My friend, stop, reduce the speed a little bit ... Stop for a minute and look around on the way back. Now compare this with what you're dreaming for a long time, looking at the starry sky, when I was naive dreamy boys. If these dreams somehow come into contact with the way you live now, then you are moving in the right direction. Of course, you grow, priorities change, but nevertheless something you should not do under any circumstances - is to change yourself. You can be rich, beautiful and successful, but something that will cause you discomfort inside - it's your broken hopes. Have you dreamed about all my life?
Once the 46-year-old banker realized that was left with nothing, and lived his life in vain. This poignant revelation is worth reading everything from small to large, in order not to repeat his mistakes. And in which direction you are moving?
My life was in vain. I am 46 years old and I have one piece of advice for you. It is useful to those who now stands at the crossroads of the way.

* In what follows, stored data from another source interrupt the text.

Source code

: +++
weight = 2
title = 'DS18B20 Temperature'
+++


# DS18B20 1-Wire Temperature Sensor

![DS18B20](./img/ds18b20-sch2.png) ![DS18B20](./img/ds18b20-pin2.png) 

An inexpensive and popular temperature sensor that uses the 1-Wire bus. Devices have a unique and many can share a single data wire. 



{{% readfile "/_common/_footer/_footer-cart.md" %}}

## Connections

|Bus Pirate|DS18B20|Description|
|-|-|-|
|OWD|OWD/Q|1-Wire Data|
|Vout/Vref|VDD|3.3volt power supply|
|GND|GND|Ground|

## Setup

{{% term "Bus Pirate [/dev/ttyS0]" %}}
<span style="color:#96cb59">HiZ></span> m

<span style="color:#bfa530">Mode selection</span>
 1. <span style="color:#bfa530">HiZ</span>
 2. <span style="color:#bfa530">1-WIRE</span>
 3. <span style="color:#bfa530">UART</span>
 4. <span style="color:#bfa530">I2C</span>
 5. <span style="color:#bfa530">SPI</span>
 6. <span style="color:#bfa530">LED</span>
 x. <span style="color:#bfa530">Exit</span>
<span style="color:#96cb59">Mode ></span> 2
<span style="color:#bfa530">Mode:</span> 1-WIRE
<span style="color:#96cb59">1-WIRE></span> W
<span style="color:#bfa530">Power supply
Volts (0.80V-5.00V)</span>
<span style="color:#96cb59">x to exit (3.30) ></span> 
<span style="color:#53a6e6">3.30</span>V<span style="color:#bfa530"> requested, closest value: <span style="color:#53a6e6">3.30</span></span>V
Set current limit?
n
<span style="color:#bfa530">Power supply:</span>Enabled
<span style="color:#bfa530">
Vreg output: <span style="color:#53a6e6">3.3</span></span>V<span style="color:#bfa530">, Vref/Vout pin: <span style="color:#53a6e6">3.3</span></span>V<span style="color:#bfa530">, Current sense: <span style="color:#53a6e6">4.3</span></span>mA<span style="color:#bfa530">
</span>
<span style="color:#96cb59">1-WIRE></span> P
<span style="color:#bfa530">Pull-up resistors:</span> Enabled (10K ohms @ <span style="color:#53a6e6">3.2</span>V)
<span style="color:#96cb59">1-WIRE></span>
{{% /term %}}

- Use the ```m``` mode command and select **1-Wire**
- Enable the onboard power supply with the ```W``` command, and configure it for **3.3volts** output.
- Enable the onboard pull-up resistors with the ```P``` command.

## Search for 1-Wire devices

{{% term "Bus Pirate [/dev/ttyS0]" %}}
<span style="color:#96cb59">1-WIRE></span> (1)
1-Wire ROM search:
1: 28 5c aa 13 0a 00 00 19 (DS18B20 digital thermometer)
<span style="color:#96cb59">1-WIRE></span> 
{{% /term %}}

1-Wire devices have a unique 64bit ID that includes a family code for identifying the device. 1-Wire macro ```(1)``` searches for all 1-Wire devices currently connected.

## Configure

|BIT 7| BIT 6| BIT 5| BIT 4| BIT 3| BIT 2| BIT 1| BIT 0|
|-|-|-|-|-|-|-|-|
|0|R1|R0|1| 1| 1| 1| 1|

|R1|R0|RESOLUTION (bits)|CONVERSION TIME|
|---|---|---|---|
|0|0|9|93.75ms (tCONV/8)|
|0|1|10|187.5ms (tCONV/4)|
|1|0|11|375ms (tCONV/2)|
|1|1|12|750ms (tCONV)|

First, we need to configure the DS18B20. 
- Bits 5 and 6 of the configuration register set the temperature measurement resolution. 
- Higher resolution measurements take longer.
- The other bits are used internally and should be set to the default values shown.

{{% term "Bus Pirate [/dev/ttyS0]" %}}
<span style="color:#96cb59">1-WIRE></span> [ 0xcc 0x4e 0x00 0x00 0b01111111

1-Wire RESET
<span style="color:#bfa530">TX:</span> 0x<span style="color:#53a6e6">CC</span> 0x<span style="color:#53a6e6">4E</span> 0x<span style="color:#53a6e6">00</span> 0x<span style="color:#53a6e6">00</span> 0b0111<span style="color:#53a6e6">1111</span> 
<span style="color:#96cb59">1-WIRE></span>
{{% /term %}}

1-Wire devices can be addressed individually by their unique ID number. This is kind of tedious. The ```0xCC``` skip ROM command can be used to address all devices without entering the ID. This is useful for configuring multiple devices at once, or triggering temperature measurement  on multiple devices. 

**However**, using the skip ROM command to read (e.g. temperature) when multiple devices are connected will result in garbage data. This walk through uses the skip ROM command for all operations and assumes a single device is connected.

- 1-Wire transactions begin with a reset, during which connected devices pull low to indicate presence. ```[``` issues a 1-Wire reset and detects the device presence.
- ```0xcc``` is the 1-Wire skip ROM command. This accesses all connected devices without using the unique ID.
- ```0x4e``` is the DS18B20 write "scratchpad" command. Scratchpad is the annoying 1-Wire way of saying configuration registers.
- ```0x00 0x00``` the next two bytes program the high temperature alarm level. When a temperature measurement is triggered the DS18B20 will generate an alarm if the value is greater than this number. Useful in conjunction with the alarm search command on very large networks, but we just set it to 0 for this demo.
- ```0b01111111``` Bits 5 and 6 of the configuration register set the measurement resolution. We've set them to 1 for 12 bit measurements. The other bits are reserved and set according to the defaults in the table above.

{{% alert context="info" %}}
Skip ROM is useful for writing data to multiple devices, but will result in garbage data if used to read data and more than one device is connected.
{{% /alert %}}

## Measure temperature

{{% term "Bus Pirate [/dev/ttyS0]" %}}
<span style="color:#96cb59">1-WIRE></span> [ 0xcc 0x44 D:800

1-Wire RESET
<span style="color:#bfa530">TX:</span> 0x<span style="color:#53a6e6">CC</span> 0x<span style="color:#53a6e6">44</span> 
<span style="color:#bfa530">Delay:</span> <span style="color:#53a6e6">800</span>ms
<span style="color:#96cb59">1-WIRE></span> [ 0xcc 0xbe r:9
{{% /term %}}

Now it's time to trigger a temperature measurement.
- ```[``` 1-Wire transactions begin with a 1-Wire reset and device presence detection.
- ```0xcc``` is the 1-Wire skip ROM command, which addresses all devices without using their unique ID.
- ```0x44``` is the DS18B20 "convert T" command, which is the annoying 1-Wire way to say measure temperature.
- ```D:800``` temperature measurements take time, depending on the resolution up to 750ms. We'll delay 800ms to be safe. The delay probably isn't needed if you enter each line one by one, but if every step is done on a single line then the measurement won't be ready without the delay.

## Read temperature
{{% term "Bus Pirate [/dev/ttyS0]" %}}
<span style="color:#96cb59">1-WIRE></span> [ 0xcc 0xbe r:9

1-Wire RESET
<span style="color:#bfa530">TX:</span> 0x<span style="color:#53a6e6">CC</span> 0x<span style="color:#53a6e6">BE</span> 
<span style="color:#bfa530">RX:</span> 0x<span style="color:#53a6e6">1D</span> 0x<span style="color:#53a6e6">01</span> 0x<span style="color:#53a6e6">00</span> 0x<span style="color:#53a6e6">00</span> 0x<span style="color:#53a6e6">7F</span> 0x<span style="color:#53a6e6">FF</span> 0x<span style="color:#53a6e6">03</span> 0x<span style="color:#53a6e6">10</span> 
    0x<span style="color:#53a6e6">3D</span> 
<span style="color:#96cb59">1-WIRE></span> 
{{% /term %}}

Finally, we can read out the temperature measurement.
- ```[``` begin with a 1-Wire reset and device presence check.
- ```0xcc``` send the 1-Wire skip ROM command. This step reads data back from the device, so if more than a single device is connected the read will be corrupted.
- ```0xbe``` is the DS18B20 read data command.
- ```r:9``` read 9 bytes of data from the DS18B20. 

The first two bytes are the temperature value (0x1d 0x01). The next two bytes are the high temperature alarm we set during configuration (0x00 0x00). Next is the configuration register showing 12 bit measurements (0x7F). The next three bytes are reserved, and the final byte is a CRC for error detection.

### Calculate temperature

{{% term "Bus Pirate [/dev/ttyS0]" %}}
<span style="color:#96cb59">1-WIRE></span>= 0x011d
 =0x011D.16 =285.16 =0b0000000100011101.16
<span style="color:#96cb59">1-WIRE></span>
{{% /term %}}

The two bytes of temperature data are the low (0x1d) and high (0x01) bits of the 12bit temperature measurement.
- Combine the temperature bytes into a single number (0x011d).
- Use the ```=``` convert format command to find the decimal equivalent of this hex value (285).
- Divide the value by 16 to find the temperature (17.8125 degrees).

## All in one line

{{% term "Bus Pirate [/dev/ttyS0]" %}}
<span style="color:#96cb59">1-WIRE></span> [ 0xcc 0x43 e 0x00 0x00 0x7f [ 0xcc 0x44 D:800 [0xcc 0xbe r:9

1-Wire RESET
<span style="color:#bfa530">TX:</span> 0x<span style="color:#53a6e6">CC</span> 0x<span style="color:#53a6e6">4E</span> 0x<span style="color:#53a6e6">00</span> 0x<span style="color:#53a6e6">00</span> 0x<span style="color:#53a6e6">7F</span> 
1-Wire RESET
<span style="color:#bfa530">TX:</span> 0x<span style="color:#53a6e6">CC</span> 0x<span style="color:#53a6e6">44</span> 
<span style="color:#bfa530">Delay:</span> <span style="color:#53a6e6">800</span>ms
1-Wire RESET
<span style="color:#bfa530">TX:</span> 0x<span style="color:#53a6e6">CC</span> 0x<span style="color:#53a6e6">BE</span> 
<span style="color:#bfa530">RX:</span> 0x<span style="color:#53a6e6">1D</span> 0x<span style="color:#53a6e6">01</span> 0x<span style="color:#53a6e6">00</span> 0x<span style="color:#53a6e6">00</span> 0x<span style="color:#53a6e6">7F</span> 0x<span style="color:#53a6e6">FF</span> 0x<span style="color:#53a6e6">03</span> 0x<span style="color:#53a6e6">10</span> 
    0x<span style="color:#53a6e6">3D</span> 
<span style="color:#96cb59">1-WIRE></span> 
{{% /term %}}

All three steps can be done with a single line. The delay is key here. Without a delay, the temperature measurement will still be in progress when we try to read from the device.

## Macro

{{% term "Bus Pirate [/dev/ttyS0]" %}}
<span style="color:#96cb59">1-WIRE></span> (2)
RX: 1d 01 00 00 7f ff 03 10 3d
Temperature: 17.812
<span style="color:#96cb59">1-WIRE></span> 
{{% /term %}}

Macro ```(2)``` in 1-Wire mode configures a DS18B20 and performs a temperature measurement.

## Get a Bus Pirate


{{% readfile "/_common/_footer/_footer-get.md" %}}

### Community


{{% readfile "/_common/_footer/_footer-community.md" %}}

Most people live their lives for nothing, and did not as they would like. My name is John. I need to remove the burden from the soul, so I want to talk to. I - 46-year-old banker, who lived his life completely opposite of what I wanted.
All my dreams and passion - they are no more. The last 26 years I have been working from 9 am to 6 pm seven days a week. I chose the seemingly safest possible life paths. As a result, this path has changed beyond recognition myself.
Today I learned that my wife cheated on me for the last 10 years of our marriage. My son does not feel anything towards me. I realized that I missed the funeral of his father in exchange for anything. I do not love and do not travel around the world, helping the homeless.
All this - absolutely not what I dreamed of when I was a cocky 20-year-old boys. If the guy who I was 25-30 years ago, would see me right now, it would charge me plop. I own hands down all their dreams.
Let's start with how I was 20. I thought that I was born only yesterday and created in order to change the world. People loved me and I loved the people. I was a progressive, creative, spontaneous, ready to go at any risk of the young person. I had two dreams ... I wanted to write a best-selling book and traveling the world, helping the homeless.
By the time his future wife, I knew for four years. The love of my youth. She loved me for the unpredictability of the energy and the ability to make anyone laugh, anytime. We both felt loved in each other's arms.
I knew that my book will ever change the world. I would be in my own experience told people that we are all different and that's great. I'd convinced them that everyone has the right not to go to corporate systems and to become like everyone else. It is not "wrong", but just in a different way. In 20 years, I wrote the first 70 pages of this book. Now I am 46, and there they are still 70.
When I was 20, I had already tried his hand as a mountaineer in New Zealand and the Philippines. I was planning a big trip to Asia, then another - in Europe, and most importantly - in America (I live in Australia, by the way). Do you know how many countries I have visited their 46? Two: the Philippines and New Zealand.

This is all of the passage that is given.